[Plain-text document sources]

----

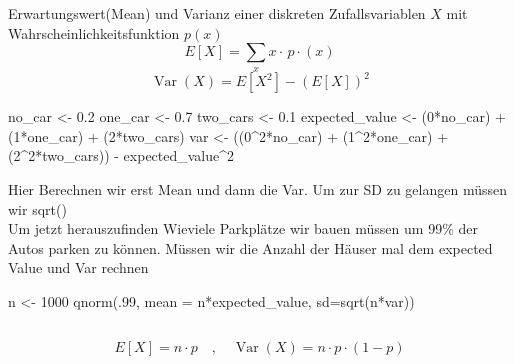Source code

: \newpage


\section{}
\subsection{}
Erwartungswert(Mean) und Varianz einer diskreten Zufallsvariablen $X$ mit Wahrscheinlichkeitsfunktion $p(x)$
\large{
\[
E[X] = \sum_{x} x \cdot\, p\cdot(x)
\]
\[
\operatorname{Var}(X) = E\left[X^2\right] - \left(E\left[X\right]\right)^2
\]
}
\normalsize
\begin{rcode}{1}
no_car <- 0.2
one_car <- 0.7
two_cars <- 0.1
expected_value <- (0*no_car) + (1*one_car) + (2*two_cars)
var <- ((0^2*no_car) + (1^2*one_car) + (2^2*two_cars)) - expected_value^2  
\end{rcode}
Hier Berechnen wir erst Mean und dann die Var. Um zur SD zu gelangen müssen wir sqrt()\\
Um jetzt herauszufinden Wieviele Parkplätze wir bauen müssen um 99\% der Autos parken zu können. Müssen wir die Anzahl der Häuser mal dem expected Value und Var rechnen
\begin{rcode}{1}
n <- 1000
qnorm(.99, mean = n*expected_value, sd=sqrt(n*var))
\end{rcode}
\subsection{}
\large
\[
E[X] = n \cdot p \quad, \quad \operatorname{Var}(X) =n \cdot p \cdot (1-p)
\]
\subsection{}
\normalsize
\columnbreak
\section{}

----

AIM OF THE TASK>
Type out each line of the records above exactly, skipping any pictures.

WORKED SOLUTION>
Source code

: \newpage


\section{}
\subsection{}
Erwartungswert(Mean) und Varianz einer diskreten Zufallsvariablen $X$ mit Wahrscheinlichkeitsfunktion $p(x)$
\large{
\[
E[X] = \sum_{x} x \cdot\, p\cdot(x)
\]
\[
\operatorname{Var}(X) = E\left[X^2\right] - \left(E\left[X\right]\right)^2
\]
}
\normalsize
\begin{rcode}{1}
no_car <- 0.2
one_car <- 0.7
two_cars <- 0.1
expected_value <- (0*no_car) + (1*one_car) + (2*two_cars)
var <- ((0^2*no_car) + (1^2*one_car) + (2^2*two_cars)) - expected_value^2  
\end{rcode}
Hier Berechnen wir erst Mean und dann die Var. Um zur SD zu gelangen müssen wir sqrt()\\
Um jetzt herauszufinden Wieviele Parkplätze wir bauen müssen um 99\% der Autos parken zu können. Müssen wir die Anzahl der Häuser mal dem expected Value und Var rechnen
\begin{rcode}{1}
n <- 1000
qnorm(.99, mean = n*expected_value, sd=sqrt(n*var))
\end{rcode}
\subsection{}
\large
\[
E[X] = n \cdot p \quad, \quad \operatorname{Var}(X) =n \cdot p \cdot (1-p)
\]
\subsection{}
\normalsize
\columnbreak
\section{}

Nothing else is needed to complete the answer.